◆ WORK REQUIRED
Of the lines in the data below, count the ones holding the string "present", and answer with that number only.

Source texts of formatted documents
┏━━

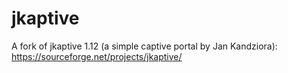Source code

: # jkaptive
A fork of jkaptive 1.12 (a simple captive portal by Jan Kandziora): https://sourceforge.net/projects/jkaptive/
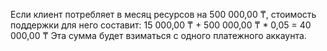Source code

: Если клиент потребляет в месяц ресурсов на 500 000,00 ₸, стоимость поддержки для него составит:
15 000,00 ₸ + 500 000,00 ₸ * 0,05 = 40 000,00 ₸
Эта сумма будет взиматься с одного платежного аккаунта. 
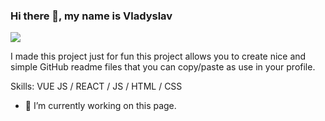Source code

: 
### Hi there 👋, my name is Vladyslav
![](https://camo.githubusercontent.com/d88bdce683bc31abcfc8fd8774880f5a305e4e59/687474703a2f2f692e696d6775722e636f6d2f6337476d414a662e706e67)

I made this project just for fun this project allows you to create nice and simple GitHub readme files that you can copy/paste as use in your profile.

Skills: VUE JS / REACT / JS / HTML / CSS

- 🔭 I’m currently working on this page. 





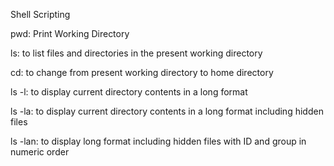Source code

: Shell Scripting

pwd: Print Working Directory

ls: to list files and directories in the present working directory

cd: to change from present working directory to home directory

ls -l: to display current directory contents in a long format

ls -la: to display current directory contents in a long format including hidden files

ls -lan: to display long format including hidden files with ID and group in numeric order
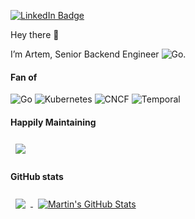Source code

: [![LinkedIn Badge](https://img.shields.io/badge/LinkedIn-Profile-informational?style=flat&logo=linkedin&logoColor=white&color=0D76A8)](https://www.linkedin.com/in/artem-torubarov/)

Hey there 👋

I’m Artem, Senior Backend Engineer ![Go](https://go.dev/favicon.ico).

#### Fan of
![Go](https://img.shields.io/static/v1?style=flat-square&message=Go&color=00ADD8&logo=Go&logoColor=FFFFFF&label=)
![Kubernetes](https://img.shields.io/static/v1?style=flat-square&message=Kubernetes&color=326CE5&logo=Kubernetes&logoColor=FFFFFF&label=)
![CNCF](https://img.shields.io/static/v1?style=flat-square&message=CNCF&color=231F20&logo=CNCF&logoColor=FFFFFF&label=)
![Temporal](https://img.shields.io/static/v1?style=flat-square&message=Temporal&color=000000&logo=Temporal&logoColor=FFFFFF&label=)

#### Happily Maintaining
<a href="https://github.com/arttor/helmify">
  <img align="center" style="margin:0.5rem" src="https://github-readme-stats.vercel.app/api/pin/?username=arttor&repo=helmify&title_color=ffffff&text_color=c9cacc&icon_color=4AB197&bg_color=1A2B34" />
</a>

#### GitHub stats
<a href="https://github.com/arttor">
  <img align="center" style="margin:0.5rem" src="https://github-readme-stats.vercel.app/api/top-langs/?username=arttor&hide=html,css&title_color=ffffff&text_color=c9cacc&icon_color=4AB197&bg_color=1A2B34&langs_count=3" />
</a>

<a href="https://github.com/arttor">
  <img align="center" style="margin:0.5rem" src="https://github-readme-stats.vercel.app/api?username=arttor&show_icons=true&line_height=27&count_private=true&title_color=ffffff&text_color=c9cacc&icon_color=4AB097&bg_color=1A2B34" alt="Martin's GitHub Stats" />
</a>

<!--
**arttor/arttor** is a ✨ _special_ ✨ repository because its `README.md` (this file) appears on your GitHub profile.

Here are some ideas to get you started:

- 🔭 I’m currently working on ...
- 🌱 I’m currently learning ...
- 👯 I’m looking to collaborate on ...
- 🤔 I’m looking for help with ...
- 💬 Ask me about ...
- 📫 How to reach me: ...
- 😄 Pronouns: ...
- ⚡ Fun fact: ...
-->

┗━━

◆ OUTPUT FOR THIS EXERCISE
2